Could you give the records below again exactly as they stand?

(Saved data entries)
-------
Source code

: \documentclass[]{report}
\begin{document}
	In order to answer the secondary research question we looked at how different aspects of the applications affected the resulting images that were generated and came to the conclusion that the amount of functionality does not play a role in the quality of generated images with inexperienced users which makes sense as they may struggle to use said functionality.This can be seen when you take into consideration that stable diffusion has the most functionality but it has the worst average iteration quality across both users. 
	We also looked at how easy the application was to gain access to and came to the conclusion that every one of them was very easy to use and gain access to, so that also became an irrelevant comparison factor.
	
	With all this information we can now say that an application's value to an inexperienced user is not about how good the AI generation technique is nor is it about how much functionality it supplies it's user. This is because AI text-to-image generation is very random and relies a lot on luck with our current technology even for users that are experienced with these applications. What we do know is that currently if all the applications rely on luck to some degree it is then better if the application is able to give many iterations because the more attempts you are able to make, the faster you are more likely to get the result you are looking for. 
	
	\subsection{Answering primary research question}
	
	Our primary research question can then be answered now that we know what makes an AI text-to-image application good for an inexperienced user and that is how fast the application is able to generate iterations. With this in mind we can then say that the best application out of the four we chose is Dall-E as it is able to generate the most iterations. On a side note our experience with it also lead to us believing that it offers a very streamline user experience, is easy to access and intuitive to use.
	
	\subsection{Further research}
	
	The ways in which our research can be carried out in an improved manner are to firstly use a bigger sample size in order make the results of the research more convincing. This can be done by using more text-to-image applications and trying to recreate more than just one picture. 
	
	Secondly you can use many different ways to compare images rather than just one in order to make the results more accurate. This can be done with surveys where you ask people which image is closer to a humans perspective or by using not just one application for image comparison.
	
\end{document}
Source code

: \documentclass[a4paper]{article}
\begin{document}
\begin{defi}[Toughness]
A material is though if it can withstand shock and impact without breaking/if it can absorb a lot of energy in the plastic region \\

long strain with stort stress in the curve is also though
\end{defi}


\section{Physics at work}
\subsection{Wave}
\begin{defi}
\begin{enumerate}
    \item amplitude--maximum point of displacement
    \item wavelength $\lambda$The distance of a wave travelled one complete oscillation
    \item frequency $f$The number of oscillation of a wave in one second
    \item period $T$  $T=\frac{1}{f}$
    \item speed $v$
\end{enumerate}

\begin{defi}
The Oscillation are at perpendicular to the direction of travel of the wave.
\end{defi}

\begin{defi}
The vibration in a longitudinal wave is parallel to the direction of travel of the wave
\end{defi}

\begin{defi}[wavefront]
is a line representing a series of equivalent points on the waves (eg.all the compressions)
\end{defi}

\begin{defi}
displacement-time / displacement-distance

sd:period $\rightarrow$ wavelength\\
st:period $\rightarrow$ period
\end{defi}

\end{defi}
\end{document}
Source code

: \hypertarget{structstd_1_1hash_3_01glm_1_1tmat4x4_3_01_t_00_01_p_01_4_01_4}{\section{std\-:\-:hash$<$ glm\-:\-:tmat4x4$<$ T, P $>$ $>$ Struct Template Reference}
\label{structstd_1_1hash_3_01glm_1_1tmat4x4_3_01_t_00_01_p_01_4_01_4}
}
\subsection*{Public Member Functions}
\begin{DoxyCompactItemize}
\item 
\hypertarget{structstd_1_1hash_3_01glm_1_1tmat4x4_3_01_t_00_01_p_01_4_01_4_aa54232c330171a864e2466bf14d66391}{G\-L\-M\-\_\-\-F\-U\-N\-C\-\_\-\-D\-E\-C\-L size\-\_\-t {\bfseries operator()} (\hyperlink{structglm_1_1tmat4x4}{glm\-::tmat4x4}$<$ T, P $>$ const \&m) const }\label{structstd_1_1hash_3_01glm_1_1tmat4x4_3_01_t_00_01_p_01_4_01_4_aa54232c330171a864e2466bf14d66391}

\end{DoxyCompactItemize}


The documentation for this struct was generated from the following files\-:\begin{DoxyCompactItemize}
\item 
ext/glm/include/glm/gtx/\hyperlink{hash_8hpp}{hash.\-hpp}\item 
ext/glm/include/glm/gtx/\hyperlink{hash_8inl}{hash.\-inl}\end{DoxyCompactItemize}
-------
SOLUTION TO THE EXERCISE —
Source code

: \documentclass[]{report}
\begin{document}
	In order to answer the secondary research question we looked at how different aspects of the applications affected the resulting images that were generated and came to the conclusion that the amount of functionality does not play a role in the quality of generated images with inexperienced users which makes sense as they may struggle to use said functionality.This can be seen when you take into consideration that stable diffusion has the most functionality but it has the worst average iteration quality across both users. 
	We also looked at how easy the application was to gain access to and came to the conclusion that every one of them was very easy to use and gain access to, so that also became an irrelevant comparison factor.
	
	With all this information we can now say that an application's value to an inexperienced user is not about how good the AI generation technique is nor is it about how much functionality it supplies it's user. This is because AI text-to-image generation is very random and relies a lot on luck with our current technology even for users that are experienced with these applications. What we do know is that currently if all the applications rely on luck to some degree it is then better if the application is able to give many iterations because the more attempts you are able to make, the faster you are more likely to get the result you are looking for. 
	
	\subsection{Answering primary research question}
	
	Our primary research question can then be answered now that we know what makes an AI text-to-image application good for an inexperienced user and that is how fast the application is able to generate iterations. With this in mind we can then say that the best application out of the four we chose is Dall-E as it is able to generate the most iterations. On a side note our experience with it also lead to us believing that it offers a very streamline user experience, is easy to access and intuitive to use.
	
	\subsection{Further research}
	
	The ways in which our research can be carried out in an improved manner are to firstly use a bigger sample size in order make the results of the research more convincing. This can be done by using more text-to-image applications and trying to recreate more than just one picture. 
	
	Secondly you can use many different ways to compare images rather than just one in order to make the results more accurate. This can be done with surveys where you ask people which image is closer to a humans perspective or by using not just one application for image comparison.
	
\end{document}
Source code

: \documentclass[a4paper]{article}
\begin{document}
\begin{defi}[Toughness]
A material is though if it can withstand shock and impact without breaking/if it can absorb a lot of energy in the plastic region \\

long strain with stort stress in the curve is also though
\end{defi}


\section{Physics at work}
\subsection{Wave}
\begin{defi}
\begin{enumerate}
    \item amplitude--maximum point of displacement
    \item wavelength $\lambda$The distance of a wave travelled one complete oscillation
    \item frequency $f$The number of oscillation of a wave in one second
    \item period $T$  $T=\frac{1}{f}$
    \item speed $v$
\end{enumerate}

\begin{defi}
The Oscillation are at perpendicular to the direction of travel of the wave.
\end{defi}

\begin{defi}
The vibration in a longitudinal wave is parallel to the direction of travel of the wave
\end{defi}

\begin{defi}[wavefront]
is a line representing a series of equivalent points on the waves (eg.all the compressions)
\end{defi}

\begin{defi}
displacement-time / displacement-distance

sd:period $\rightarrow$ wavelength\\
st:period $\rightarrow$ period
\end{defi}

\end{defi}
\end{document}
Source code

: \hypertarget{structstd_1_1hash_3_01glm_1_1tmat4x4_3_01_t_00_01_p_01_4_01_4}{\section{std\-:\-:hash$<$ glm\-:\-:tmat4x4$<$ T, P $>$ $>$ Struct Template Reference}
\label{structstd_1_1hash_3_01glm_1_1tmat4x4_3_01_t_00_01_p_01_4_01_4}
}
\subsection*{Public Member Functions}
\begin{DoxyCompactItemize}
\item 
\hypertarget{structstd_1_1hash_3_01glm_1_1tmat4x4_3_01_t_00_01_p_01_4_01_4_aa54232c330171a864e2466bf14d66391}{G\-L\-M\-\_\-\-F\-U\-N\-C\-\_\-\-D\-E\-C\-L size\-\_\-t {\bfseries operator()} (\hyperlink{structglm_1_1tmat4x4}{glm\-::tmat4x4}$<$ T, P $>$ const \&m) const }\label{structstd_1_1hash_3_01glm_1_1tmat4x4_3_01_t_00_01_p_01_4_01_4_aa54232c330171a864e2466bf14d66391}

\end{DoxyCompactItemize}


The documentation for this struct was generated from the following files\-:\begin{DoxyCompactItemize}
\item 
ext/glm/include/glm/gtx/\hyperlink{hash_8hpp}{hash.\-hpp}\item 
ext/glm/include/glm/gtx/\hyperlink{hash_8inl}{hash.\-inl}\end{DoxyCompactItemize}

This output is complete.